*MATERIAL SHOWN*.
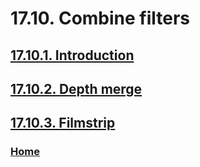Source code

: # 17.10. Combine filters

## [17.10.1. Introduction](./17-10-01-introduction.md)
## [17.10.2. Depth merge](./17-10-02-depth-merge.md)
## [17.10.3. Filmstrip](./17-10-03-filmstrip.md)

### [Home](./00-home.md)
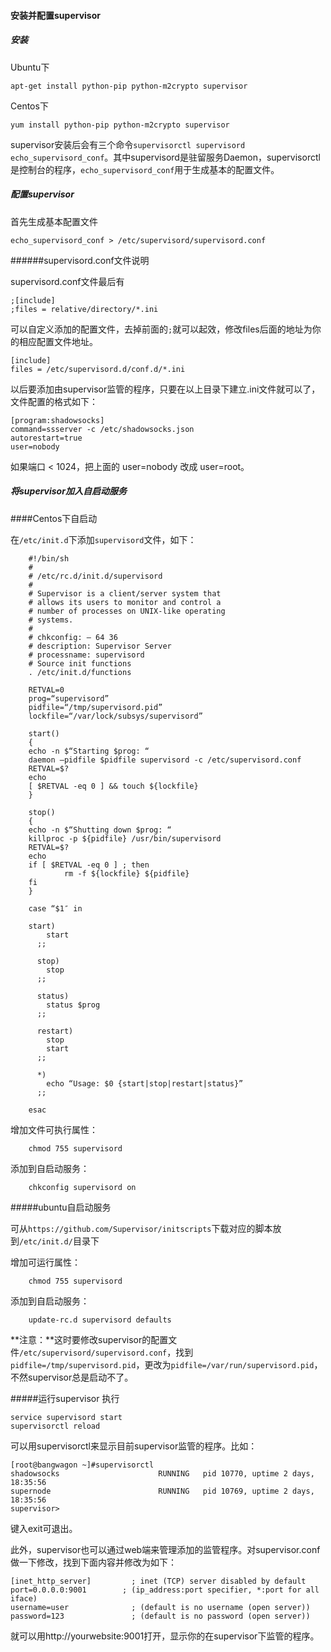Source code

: #### 安装并配置supervisor

##### 安装

Ubuntu下

	apt-get install python-pip python-m2crypto supervisor

Centos下

	yum install python-pip python-m2crypto supervisor

supervisor安装后会有三个命令`supervisorctl supervisord echo_supervisord_conf`。其中supervisord是驻留服务Daemon，supervisorctl是控制台的程序，`echo_supervisord_conf`用于生成基本的配置文件。

##### 配置supervisor

首先生成基本配置文件

	echo_supervisord_conf > /etc/supervisord/supervisord.conf

######supervisord.conf文件说明

supervisord.conf文件最后有

	;[include]
	;files = relative/directory/*.ini

可以自定义添加的配置文件，去掉前面的`;`就可以起效，修改files后面的地址为你的相应配置文件地址。

	[include]
	files = /etc/supervisord.d/conf.d/*.ini

以后要添加由supervisor监管的程序，只要在以上目录下建立.ini文件就可以了，文件配置的格式如下：

	[program:shadowsocks]
	command=ssserver -c /etc/shadowsocks.json
	autorestart=true
	user=nobody

如果端口 < 1024，把上面的 user=nobody 改成 user=root。

##### **将supervisor加入自启动服务**

####Centos下自启动

在`/etc/init.d`下添加`supervisord`文件，如下：

		#!/bin/sh  
		#  
		# /etc/rc.d/init.d/supervisord  
		#  
		# Supervisor is a client/server system that  
		# allows its users to monitor and control a  
		# number of processes on UNIX-like operating  
		# systems.  
		#  
		# chkconfig: – 64 36  
		# description: Supervisor Server 
		# processname: supervisord
		# Source init functions  
		. /etc/init.d/functions  
		 	 
		RETVAL=0  
		prog=“supervisord”  
		pidfile=“/tmp/supervisord.pid”  
		lockfile=“/var/lock/subsys/supervisord”  
		  
		start()  
		{  
        echo -n $“Starting $prog: “  
        daemon –pidfile $pidfile supervisord -c /etc/supervisord.conf  
        RETVAL=$?  
        echo  
        [ $RETVAL -eq 0 ] && touch ${lockfile}  
		}  
		 	 
		stop()  
		{  
        echo -n $“Shutting down $prog: “  
        killproc -p ${pidfile} /usr/bin/supervisord  
        RETVAL=$?  
        echo  
        if [ $RETVAL -eq 0 ] ; then  
                rm -f ${lockfile} ${pidfile}  
        fi  
		}  
		  
		case “$1″ in  
		  
		start)  
		    start  
		  ;;  
		  
		  stop)  
		    stop  
		  ;;  
		  
		  status)  
	        status $prog  
		  ;;  
		  
		  restart)  
		    stop  
		    start  
		  ;;  
		  
		  *)  
		    echo “Usage: $0 {start|stop|restart|status}”  
		  ;;  
		  
		esac  

增加文件可执行属性：
		
		chmod 755 supervisord

添加到自启动服务：

		chkconfig supervisord on

#####ubuntu自启动服务

可从`https://github.com/Supervisor/initscripts`下载对应的脚本放到`/etc/init.d/`目录下

增加可运行属性：

		chmod 755 supervisord

添加到自启动服务：

		update-rc.d supervisord defaults

**注意：**这时要修改supervisor的配置文件`/etc/supervisord/supervisord.conf`，找到`pidfile=/tmp/supervisord.pid`，更改为`pidfile=/var/run/supervisord.pid`，不然supervisor总是启动不了。

#####运行supervisor
执行

	service supervisord start
	supervisorctl reload

可以用supervisorctl来显示目前supervisor监管的程序。比如：

	[root@bangwagon ~]#supervisorctl
	shadowsocks                      RUNNING   pid 10770, uptime 2 days, 18:35:56
	supernode                        RUNNING   pid 10769, uptime 2 days, 18:35:56
	supervisor> 

键入exit可退出。

此外，supervisor也可以通过web端来管理添加的监管程序。对supervisor.conf做一下修改，找到下面内容并修改为如下：

	[inet_http_server]         ; inet (TCP) server disabled by default
	port=0.0.0.0:9001        ; (ip_address:port specifier, *:port for all iface)
	username=user              ; (default is no username (open server))
	password=123               ; (default is no password (open server))

就可以用http://yourwebsite:9001打开，显示你的在supervisor下监管的程序。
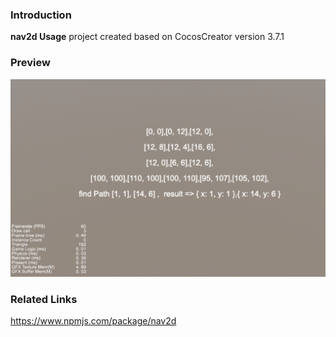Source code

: ### Introduction

**nav2d Usage** project created based on CocosCreator version 3.7.1

### Preview
![image](../../../image/202302/2023022702.png)

### Related Links
https://www.npmjs.com/package/nav2d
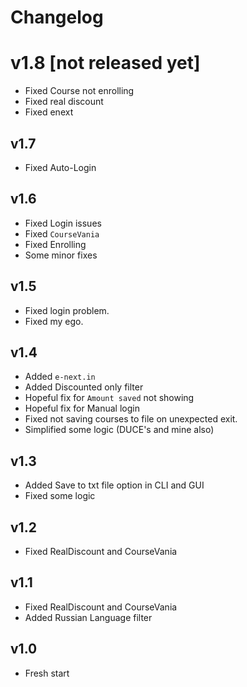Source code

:# Changelog

# v1.8 [not released yet]
- Fixed Course not enrolling
- Fixed real discount
- Fixed enext

## v1.7
- Fixed Auto-Login

## v1.6
- Fixed Login issues
- Fixed `CourseVania`
- Fixed Enrolling
- Some minor fixes

## v1.5
- Fixed login problem.
- Fixed my ego.

## v1.4
- Added `e-next.in`
- Added Discounted only filter
- Hopeful fix for `Amount saved` not showing
- Hopeful fix for Manual login
- Fixed not saving courses to file on unexpected exit.
- Simplified some logic (DUCE's and mine also)

## v1.3
- Added Save to txt file option in CLI and GUI
- Fixed some logic


## v1.2
- Fixed RealDiscount and CourseVania

## v1.1
- Fixed RealDiscount and CourseVania
- Added Russian Language filter

## v1.0

- Fresh start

*TASK TO COMPLETE*.
Write out the data once more exactly, omitting the pictures.

*EXERCISE RESPONSE*.
Source code

: # 17.10. Combine filters

## [17.10.1. Introduction](./17-10-01-introduction.md)
## [17.10.2. Depth merge](./17-10-02-depth-merge.md)
## [17.10.3. Filmstrip](./17-10-03-filmstrip.md)

### [Home](./00-home.md)
Source code

: #### 安装并配置supervisor

##### 安装

Ubuntu下

	apt-get install python-pip python-m2crypto supervisor

Centos下

	yum install python-pip python-m2crypto supervisor

supervisor安装后会有三个命令`supervisorctl supervisord echo_supervisord_conf`。其中supervisord是驻留服务Daemon，supervisorctl是控制台的程序，`echo_supervisord_conf`用于生成基本的配置文件。

##### 配置supervisor

首先生成基本配置文件

	echo_supervisord_conf > /etc/supervisord/supervisord.conf

######supervisord.conf文件说明

supervisord.conf文件最后有

	;[include]
	;files = relative/directory/*.ini

可以自定义添加的配置文件，去掉前面的`;`就可以起效，修改files后面的地址为你的相应配置文件地址。

	[include]
	files = /etc/supervisord.d/conf.d/*.ini

以后要添加由supervisor监管的程序，只要在以上目录下建立.ini文件就可以了，文件配置的格式如下：

	[program:shadowsocks]
	command=ssserver -c /etc/shadowsocks.json
	autorestart=true
	user=nobody

如果端口 < 1024，把上面的 user=nobody 改成 user=root。

##### **将supervisor加入自启动服务**

####Centos下自启动

在`/etc/init.d`下添加`supervisord`文件，如下：

		#!/bin/sh  
		#  
		# /etc/rc.d/init.d/supervisord  
		#  
		# Supervisor is a client/server system that  
		# allows its users to monitor and control a  
		# number of processes on UNIX-like operating  
		# systems.  
		#  
		# chkconfig: – 64 36  
		# description: Supervisor Server 
		# processname: supervisord
		# Source init functions  
		. /etc/init.d/functions  
		 	 
		RETVAL=0  
		prog=“supervisord”  
		pidfile=“/tmp/supervisord.pid”  
		lockfile=“/var/lock/subsys/supervisord”  
		  
		start()  
		{  
        echo -n $“Starting $prog: “  
        daemon –pidfile $pidfile supervisord -c /etc/supervisord.conf  
        RETVAL=$?  
        echo  
        [ $RETVAL -eq 0 ] && touch ${lockfile}  
		}  
		 	 
		stop()  
		{  
        echo -n $“Shutting down $prog: “  
        killproc -p ${pidfile} /usr/bin/supervisord  
        RETVAL=$?  
        echo  
        if [ $RETVAL -eq 0 ] ; then  
                rm -f ${lockfile} ${pidfile}  
        fi  
		}  
		  
		case “$1″ in  
		  
		start)  
		    start  
		  ;;  
		  
		  stop)  
		    stop  
		  ;;  
		  
		  status)  
	        status $prog  
		  ;;  
		  
		  restart)  
		    stop  
		    start  
		  ;;  
		  
		  *)  
		    echo “Usage: $0 {start|stop|restart|status}”  
		  ;;  
		  
		esac  

增加文件可执行属性：
		
		chmod 755 supervisord

添加到自启动服务：

		chkconfig supervisord on

#####ubuntu自启动服务

可从`https://github.com/Supervisor/initscripts`下载对应的脚本放到`/etc/init.d/`目录下

增加可运行属性：

		chmod 755 supervisord

添加到自启动服务：

		update-rc.d supervisord defaults

**注意：**这时要修改supervisor的配置文件`/etc/supervisord/supervisord.conf`，找到`pidfile=/tmp/supervisord.pid`，更改为`pidfile=/var/run/supervisord.pid`，不然supervisor总是启动不了。

#####运行supervisor
执行

	service supervisord start
	supervisorctl reload

可以用supervisorctl来显示目前supervisor监管的程序。比如：

	[root@bangwagon ~]#supervisorctl
	shadowsocks                      RUNNING   pid 10770, uptime 2 days, 18:35:56
	supernode                        RUNNING   pid 10769, uptime 2 days, 18:35:56
	supervisor> 

键入exit可退出。

此外，supervisor也可以通过web端来管理添加的监管程序。对supervisor.conf做一下修改，找到下面内容并修改为如下：

	[inet_http_server]         ; inet (TCP) server disabled by default
	port=0.0.0.0:9001        ; (ip_address:port specifier, *:port for all iface)
	username=user              ; (default is no username (open server))
	password=123               ; (default is no password (open server))

就可以用http://yourwebsite:9001打开，显示你的在supervisor下监管的程序。
Source code

: ### Introduction

**nav2d Usage** project created based on CocosCreator version 3.7.1

### Preview
![image](../../../image/202302/2023022702.png)

### Related Links
https://www.npmjs.com/package/nav2d
Source code

:# Changelog

# v1.8 [not released yet]
- Fixed Course not enrolling
- Fixed real discount
- Fixed enext

## v1.7
- Fixed Auto-Login

## v1.6
- Fixed Login issues
- Fixed `CourseVania`
- Fixed Enrolling
- Some minor fixes

## v1.5
- Fixed login problem.
- Fixed my ego.

## v1.4
- Added `e-next.in`
- Added Discounted only filter
- Hopeful fix for `Amount saved` not showing
- Hopeful fix for Manual login
- Fixed not saving courses to file on unexpected exit.
- Simplified some logic (DUCE's and mine also)

## v1.3
- Added Save to txt file option in CLI and GUI
- Fixed some logic


## v1.2
- Fixed RealDiscount and CourseVania

## v1.1
- Fixed RealDiscount and CourseVania
- Added Russian Language filter

## v1.0

- Fresh start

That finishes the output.